**Work request**
An exact, complete copy of the entries below is required, minus any pictures.

——————————

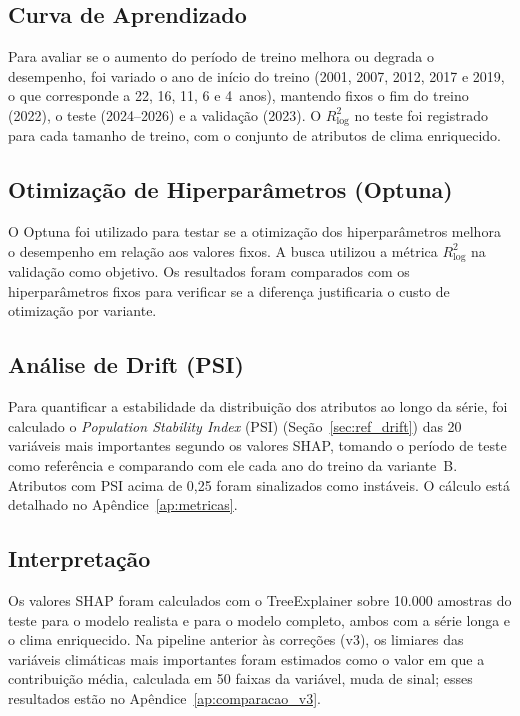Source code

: \subsection{Curva de Aprendizado}
\label{sec:met_learning_curve}

Para avaliar se o aumento do período de treino melhora ou degrada o desempenho, foi variado o ano de início do treino (2001, 2007, 2012, 2017 e 2019, o que corresponde a 22, 16, 11, 6 e 4~anos), mantendo fixos o fim do treino (2022), o teste (2024--2026) e a validação (2023). O $R^2_{\log}$ no teste foi registrado para cada tamanho de treino, com o conjunto de atributos de clima enriquecido.

\subsection{Otimização de Hiperparâmetros (Optuna)}
\label{sec:met_optuna}

O Optuna \cite{optuna2019} foi utilizado para testar se a otimização dos hiperparâmetros melhora o desempenho em relação aos valores fixos. A busca utilizou a métrica $R^2_{\log}$ na validação como objetivo. Os resultados foram comparados com os hiperparâmetros fixos para verificar se a diferença justificaria o custo de otimização por variante.

\subsection{Análise de Drift (PSI)}
\label{sec:met_drift}

Para quantificar a estabilidade da distribuição dos atributos ao longo da série, foi calculado o \textit{Population Stability Index} (PSI) (Seção~\ref{sec:ref_drift}) das 20 variáveis mais importantes segundo os valores SHAP, tomando o período de teste como referência e comparando com ele cada ano do treino da variante~B. Atributos com PSI acima de 0,25 foram sinalizados como instáveis. O cálculo está detalhado no Apêndice~\ref{ap:metricas}.

\subsection{Interpretação}

Os valores SHAP foram calculados com o TreeExplainer sobre 10.000 amostras do teste para o modelo realista e para o modelo completo, ambos com a série longa e o clima enriquecido. Na pipeline anterior às correções (v3), os limiares das variáveis climáticas mais importantes foram estimados como o valor em que a contribuição média, calculada em 50 faixas da variável, muda de sinal; esses resultados estão no Apêndice~\ref{ap:comparacao_v3}.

——————————

**Solution for this problem**
Source code

: \subsection{Curva de Aprendizado}
\label{sec:met_learning_curve}

Para avaliar se o aumento do período de treino melhora ou degrada o desempenho, foi variado o ano de início do treino (2001, 2007, 2012, 2017 e 2019, o que corresponde a 22, 16, 11, 6 e 4~anos), mantendo fixos o fim do treino (2022), o teste (2024--2026) e a validação (2023). O $R^2_{\log}$ no teste foi registrado para cada tamanho de treino, com o conjunto de atributos de clima enriquecido.

\subsection{Otimização de Hiperparâmetros (Optuna)}
\label{sec:met_optuna}

O Optuna \cite{optuna2019} foi utilizado para testar se a otimização dos hiperparâmetros melhora o desempenho em relação aos valores fixos. A busca utilizou a métrica $R^2_{\log}$ na validação como objetivo. Os resultados foram comparados com os hiperparâmetros fixos para verificar se a diferença justificaria o custo de otimização por variante.

\subsection{Análise de Drift (PSI)}
\label{sec:met_drift}

Para quantificar a estabilidade da distribuição dos atributos ao longo da série, foi calculado o \textit{Population Stability Index} (PSI) (Seção~\ref{sec:ref_drift}) das 20 variáveis mais importantes segundo os valores SHAP, tomando o período de teste como referência e comparando com ele cada ano do treino da variante~B. Atributos com PSI acima de 0,25 foram sinalizados como instáveis. O cálculo está detalhado no Apêndice~\ref{ap:metricas}.

\subsection{Interpretação}

Os valores SHAP foram calculados com o TreeExplainer sobre 10.000 amostras do teste para o modelo realista e para o modelo completo, ambos com a série longa e o clima enriquecido. Na pipeline anterior às correções (v3), os limiares das variáveis climáticas mais importantes foram estimados como o valor em que a contribuição média, calculada em 50 faixas da variável, muda de sinal; esses resultados estão no Apêndice~\ref{ap:comparacao_v3}.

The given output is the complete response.